For these reasons, I find that the Virus Exclusion is unambiguous and plainly applies to bar coverage here. Accordingly, Plaintiff is not entitled to summary judgment. Rather, I find that West American is entitled to judgment on the pleadings.
Neither party includes in its briefing any argument with respect to Plaintiff's bad faith claim. Nevertheless, it is well-established that under New Jersey law, “a claimant must be able to establish a right to summary judgment, as a matter of law, for coverage before asserting a bad faith claim against an insurer for their refusal to pay a claim.” Mitra v. Principal Ins. Co., No. 15-1259, 2015 WL 4139015, at *3 (D.N.J. July 7, 2015) (citing Polizzi Meats v. Aetna Life & Cas.
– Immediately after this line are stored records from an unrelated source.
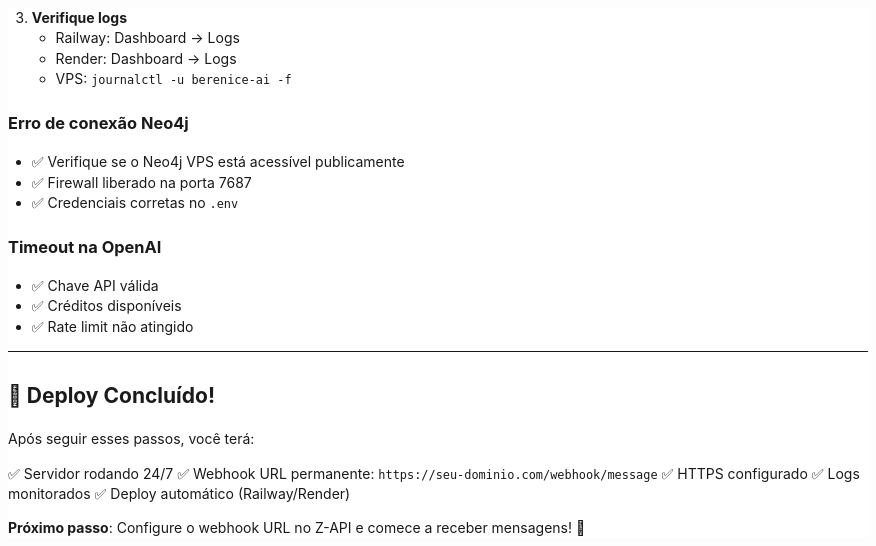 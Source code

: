 3. **Verifique logs**
   - Railway: Dashboard → Logs
   - Render: Dashboard → Logs
   - VPS: `journalctl -u berenice-ai -f`

### Erro de conexão Neo4j

- ✅ Verifique se o Neo4j VPS está acessível publicamente
- ✅ Firewall liberado na porta 7687
- ✅ Credenciais corretas no `.env`

### Timeout na OpenAI

- ✅ Chave API válida
- ✅ Créditos disponíveis
- ✅ Rate limit não atingido

---

## 🎉 Deploy Concluído!

Após seguir esses passos, você terá:

✅ Servidor rodando 24/7
✅ Webhook URL permanente: `https://seu-dominio.com/webhook/message`
✅ HTTPS configurado
✅ Logs monitorados
✅ Deploy automático (Railway/Render)

**Próximo passo**: Configure o webhook URL no Z-API e comece a receber mensagens! 🚀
Co., 931 F.Supp. 328, 339 (D.N.J. 1996). In other words, where the plaintiff cannot “establish a right to summary judgment, the bad faith claim fails.” Id. Accordingly, because Plaintiff has not established a right to summary judgment on its coverage claim, its bad faith claim must also be dismissed.
IV.CONCLUSION
For the reasons set forth herein, Plaintiff's Motion is DENIED and Defendant's Motion is GRANTED. An appropriate Order accompanies this Opinion.